#### TASK TO COMPLETE:
Give all of the records again precisely, excluding whatever pictures they contain.
[Opening AVAILABLE DATA section]
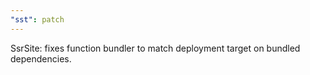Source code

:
 ```yaml
---
"sst": patch
---
```


SsrSite: fixes function bundler to match deployment target on bundled dependencies.
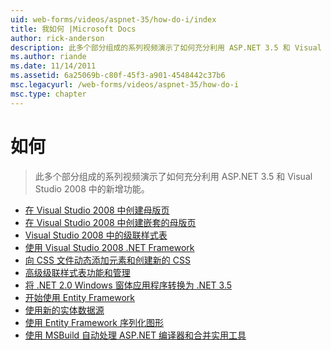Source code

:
 ```yaml
---
uid: web-forms/videos/aspnet-35/how-do-i/index
title: 我如何 |Microsoft Docs
author: rick-anderson
description: 此多个部分组成的系列视频演示了如何充分利用 ASP.NET 3.5 和 Visual Studio 2008 中的新增功能。
ms.author: riande
ms.date: 11/14/2011
ms.assetid: 6a25069b-c80f-45f3-a901-4548442c37b6
msc.legacyurl: /web-forms/videos/aspnet-35/how-do-i
msc.type: chapter
---
```

<a name="how-do-i"></a>如何
====================
> 此多个部分组成的系列视频演示了如何充分利用 ASP.NET 3.5 和 Visual Studio 2008 中的新增功能。


- [在 Visual Studio 2008 中创建母版页](how-do-i-create-a-master-page-in-visual-studio-2008.md)
- [在 Visual Studio 2008 中创建嵌套的母版页](how-do-i-create-nested-master-page-in-visual-studio-2008.md)
- [Visual Studio 2008 中的级联样式表](how-do-i-cascading-style-sheets-in-visual-studio-2008.md)
- [使用 Visual Studio 2008 .NET Framework](how-do-i-working-with-visual-studio-2008-net-framework.md)
- [向 CSS 文件动态添加元素和创建新的 CSS](how-do-i-adding-elements-to-a-css-file-and-create-new-css-on-the-fly.md)
- [高级级联样式表功能和管理](how-do-i-advance-cascading-style-sheet-features-and-management.md)
- [将 .NET 2.0 Windows 窗体应用程序转换为 .NET 3.5](how-do-i-converting-a-net-20-windows-forms-application-to-net-35.md)
- [开始使用 Entity Framework](how-do-i-get-started-with-the-entity-framework.md)
- [使用新的实体数据源](how-do-i-use-the-new-entity-data-source.md)
- [使用 Entity Framework 序列化图形](how-do-i-serialize-a-graph-with-the-entity-framework.md)
- [使用 MSBuild 自动处理 ASP.NET 编译器和合并实用工具](how-do-i-use-msbuild-to-automate-the-aspnet-compiler-and-merge-utilities.md)
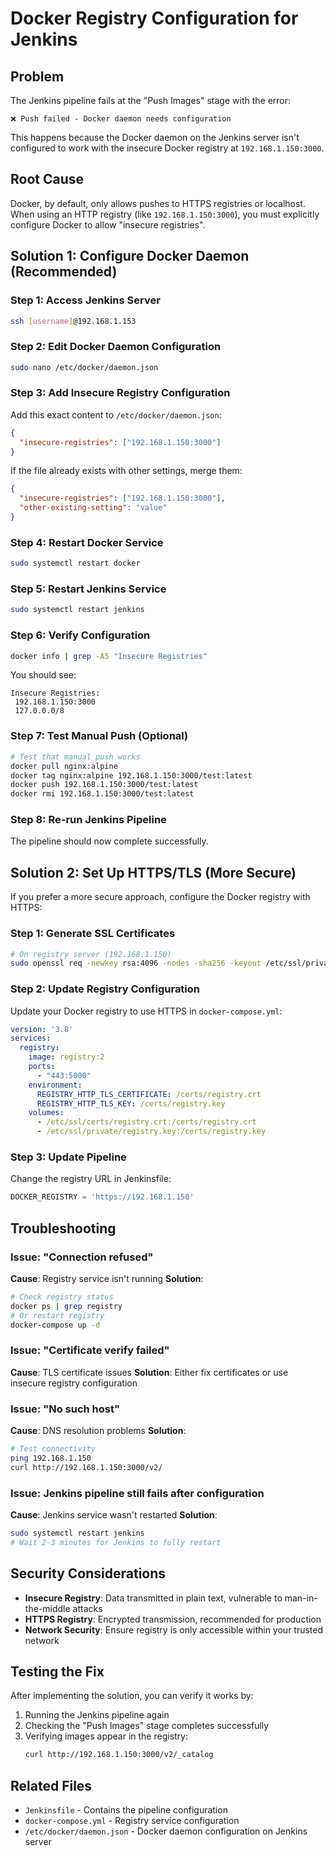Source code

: # Docker Registry Configuration for Jenkins

## Problem
The Jenkins pipeline fails at the "Push Images" stage with the error:
```
❌ Push failed - Docker daemon needs configuration
```

This happens because the Docker daemon on the Jenkins server isn't configured to work with the insecure Docker registry at `192.168.1.150:3000`.

## Root Cause
Docker, by default, only allows pushes to HTTPS registries or localhost. When using an HTTP registry (like `192.168.1.150:3000`), you must explicitly configure Docker to allow "insecure registries".

## Solution 1: Configure Docker Daemon (Recommended)

### Step 1: Access Jenkins Server
```bash
ssh [username]@192.168.1.153
```

### Step 2: Edit Docker Daemon Configuration
```bash
sudo nano /etc/docker/daemon.json
```

### Step 3: Add Insecure Registry Configuration
Add this exact content to `/etc/docker/daemon.json`:
```json
{
  "insecure-registries": ["192.168.1.150:3000"]
}
```

If the file already exists with other settings, merge them:
```json
{
  "insecure-registries": ["192.168.1.150:3000"],
  "other-existing-setting": "value"
}
```

### Step 4: Restart Docker Service
```bash
sudo systemctl restart docker
```

### Step 5: Restart Jenkins Service
```bash
sudo systemctl restart jenkins
```

### Step 6: Verify Configuration
```bash
docker info | grep -A5 "Insecure Registries"
```

You should see:
```
Insecure Registries:
 192.168.1.150:3000
 127.0.0.0/8
```

### Step 7: Test Manual Push (Optional)
```bash
# Test that manual push works
docker pull nginx:alpine
docker tag nginx:alpine 192.168.1.150:3000/test:latest
docker push 192.168.1.150:3000/test:latest
docker rmi 192.168.1.150:3000/test:latest
```

### Step 8: Re-run Jenkins Pipeline
The pipeline should now complete successfully.

## Solution 2: Set Up HTTPS/TLS (More Secure)

If you prefer a more secure approach, configure the Docker registry with HTTPS:

### Step 1: Generate SSL Certificates
```bash
# On registry server (192.168.1.150)
sudo openssl req -newkey rsa:4096 -nodes -sha256 -keyout /etc/ssl/private/registry.key -x509 -days 365 -out /etc/ssl/certs/registry.crt
```

### Step 2: Update Registry Configuration
Update your Docker registry to use HTTPS in `docker-compose.yml`:
```yaml
version: '3.8'
services:
  registry:
    image: registry:2
    ports:
      - "443:5000"
    environment:
      REGISTRY_HTTP_TLS_CERTIFICATE: /certs/registry.crt
      REGISTRY_HTTP_TLS_KEY: /certs/registry.key
    volumes:
      - /etc/ssl/certs/registry.crt:/certs/registry.crt
      - /etc/ssl/private/registry.key:/certs/registry.key
```

### Step 3: Update Pipeline
Change the registry URL in Jenkinsfile:
```groovy
DOCKER_REGISTRY = 'https://192.168.1.150'
```

## Troubleshooting

### Issue: "Connection refused"
**Cause**: Registry service isn't running
**Solution**: 
```bash
# Check registry status
docker ps | grep registry
# Or restart registry
docker-compose up -d
```

### Issue: "Certificate verify failed"
**Cause**: TLS certificate issues
**Solution**: Either fix certificates or use insecure registry configuration

### Issue: "No such host"
**Cause**: DNS resolution problems
**Solution**: 
```bash
# Test connectivity
ping 192.168.1.150
curl http://192.168.1.150:3000/v2/
```

### Issue: Jenkins pipeline still fails after configuration
**Cause**: Jenkins service wasn't restarted
**Solution**:
```bash
sudo systemctl restart jenkins
# Wait 2-3 minutes for Jenkins to fully restart
```

## Security Considerations

- **Insecure Registry**: Data transmitted in plain text, vulnerable to man-in-the-middle attacks
- **HTTPS Registry**: Encrypted transmission, recommended for production
- **Network Security**: Ensure registry is only accessible within your trusted network

## Testing the Fix

After implementing the solution, you can verify it works by:

1. Running the Jenkins pipeline again
2. Checking the "Push Images" stage completes successfully
3. Verifying images appear in the registry:
   ```bash
   curl http://192.168.1.150:3000/v2/_catalog
   ```

## Related Files
- `Jenkinsfile` - Contains the pipeline configuration
- `docker-compose.yml` - Registry service configuration
- `/etc/docker/daemon.json` - Docker daemon configuration on Jenkins server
[Closing AVAILABLE DATA section]
#### ANSWER FOR THIS EXERCISE:
Source code

:
 ```yaml
---
"sst": patch
---
```


SsrSite: fixes function bundler to match deployment target on bundled dependencies.
Source code

:
 ```yaml
---
uid: web-forms/videos/aspnet-35/how-do-i/index
title: 我如何 |Microsoft Docs
author: rick-anderson
description: 此多个部分组成的系列视频演示了如何充分利用 ASP.NET 3.5 和 Visual Studio 2008 中的新增功能。
ms.author: riande
ms.date: 11/14/2011
ms.assetid: 6a25069b-c80f-45f3-a901-4548442c37b6
msc.legacyurl: /web-forms/videos/aspnet-35/how-do-i
msc.type: chapter
---
```

<a name="how-do-i"></a>如何
====================
> 此多个部分组成的系列视频演示了如何充分利用 ASP.NET 3.5 和 Visual Studio 2008 中的新增功能。


- [在 Visual Studio 2008 中创建母版页](how-do-i-create-a-master-page-in-visual-studio-2008.md)
- [在 Visual Studio 2008 中创建嵌套的母版页](how-do-i-create-nested-master-page-in-visual-studio-2008.md)
- [Visual Studio 2008 中的级联样式表](how-do-i-cascading-style-sheets-in-visual-studio-2008.md)
- [使用 Visual Studio 2008 .NET Framework](how-do-i-working-with-visual-studio-2008-net-framework.md)
- [向 CSS 文件动态添加元素和创建新的 CSS](how-do-i-adding-elements-to-a-css-file-and-create-new-css-on-the-fly.md)
- [高级级联样式表功能和管理](how-do-i-advance-cascading-style-sheet-features-and-management.md)
- [将 .NET 2.0 Windows 窗体应用程序转换为 .NET 3.5](how-do-i-converting-a-net-20-windows-forms-application-to-net-35.md)
- [开始使用 Entity Framework](how-do-i-get-started-with-the-entity-framework.md)
- [使用新的实体数据源](how-do-i-use-the-new-entity-data-source.md)
- [使用 Entity Framework 序列化图形](how-do-i-serialize-a-graph-with-the-entity-framework.md)
- [使用 MSBuild 自动处理 ASP.NET 编译器和合并实用工具](how-do-i-use-msbuild-to-automate-the-aspnet-compiler-and-merge-utilities.md)
Source code

: # Docker Registry Configuration for Jenkins

## Problem
The Jenkins pipeline fails at the "Push Images" stage with the error:
```
❌ Push failed - Docker daemon needs configuration
```

This happens because the Docker daemon on the Jenkins server isn't configured to work with the insecure Docker registry at `192.168.1.150:3000`.

## Root Cause
Docker, by default, only allows pushes to HTTPS registries or localhost. When using an HTTP registry (like `192.168.1.150:3000`), you must explicitly configure Docker to allow "insecure registries".

## Solution 1: Configure Docker Daemon (Recommended)

### Step 1: Access Jenkins Server
```bash
ssh [username]@192.168.1.153
```

### Step 2: Edit Docker Daemon Configuration
```bash
sudo nano /etc/docker/daemon.json
```

### Step 3: Add Insecure Registry Configuration
Add this exact content to `/etc/docker/daemon.json`:
```json
{
  "insecure-registries": ["192.168.1.150:3000"]
}
```

If the file already exists with other settings, merge them:
```json
{
  "insecure-registries": ["192.168.1.150:3000"],
  "other-existing-setting": "value"
}
```

### Step 4: Restart Docker Service
```bash
sudo systemctl restart docker
```

### Step 5: Restart Jenkins Service
```bash
sudo systemctl restart jenkins
```

### Step 6: Verify Configuration
```bash
docker info | grep -A5 "Insecure Registries"
```

You should see:
```
Insecure Registries:
 192.168.1.150:3000
 127.0.0.0/8
```

### Step 7: Test Manual Push (Optional)
```bash
# Test that manual push works
docker pull nginx:alpine
docker tag nginx:alpine 192.168.1.150:3000/test:latest
docker push 192.168.1.150:3000/test:latest
docker rmi 192.168.1.150:3000/test:latest
```

### Step 8: Re-run Jenkins Pipeline
The pipeline should now complete successfully.

## Solution 2: Set Up HTTPS/TLS (More Secure)

If you prefer a more secure approach, configure the Docker registry with HTTPS:

### Step 1: Generate SSL Certificates
```bash
# On registry server (192.168.1.150)
sudo openssl req -newkey rsa:4096 -nodes -sha256 -keyout /etc/ssl/private/registry.key -x509 -days 365 -out /etc/ssl/certs/registry.crt
```

### Step 2: Update Registry Configuration
Update your Docker registry to use HTTPS in `docker-compose.yml`:
```yaml
version: '3.8'
services:
  registry:
    image: registry:2
    ports:
      - "443:5000"
    environment:
      REGISTRY_HTTP_TLS_CERTIFICATE: /certs/registry.crt
      REGISTRY_HTTP_TLS_KEY: /certs/registry.key
    volumes:
      - /etc/ssl/certs/registry.crt:/certs/registry.crt
      - /etc/ssl/private/registry.key:/certs/registry.key
```

### Step 3: Update Pipeline
Change the registry URL in Jenkinsfile:
```groovy
DOCKER_REGISTRY = 'https://192.168.1.150'
```

## Troubleshooting

### Issue: "Connection refused"
**Cause**: Registry service isn't running
**Solution**: 
```bash
# Check registry status
docker ps | grep registry
# Or restart registry
docker-compose up -d
```

### Issue: "Certificate verify failed"
**Cause**: TLS certificate issues
**Solution**: Either fix certificates or use insecure registry configuration

### Issue: "No such host"
**Cause**: DNS resolution problems
**Solution**: 
```bash
# Test connectivity
ping 192.168.1.150
curl http://192.168.1.150:3000/v2/
```

### Issue: Jenkins pipeline still fails after configuration
**Cause**: Jenkins service wasn't restarted
**Solution**:
```bash
sudo systemctl restart jenkins
# Wait 2-3 minutes for Jenkins to fully restart
```

## Security Considerations

- **Insecure Registry**: Data transmitted in plain text, vulnerable to man-in-the-middle attacks
- **HTTPS Registry**: Encrypted transmission, recommended for production
- **Network Security**: Ensure registry is only accessible within your trusted network

## Testing the Fix

After implementing the solution, you can verify it works by:

1. Running the Jenkins pipeline again
2. Checking the "Push Images" stage completes successfully
3. Verifying images appear in the registry:
   ```bash
   curl http://192.168.1.150:3000/v2/_catalog
   ```

## Related Files
- `Jenkinsfile` - Contains the pipeline configuration
- `docker-compose.yml` - Registry service configuration
- `/etc/docker/daemon.json` - Docker daemon configuration on Jenkins server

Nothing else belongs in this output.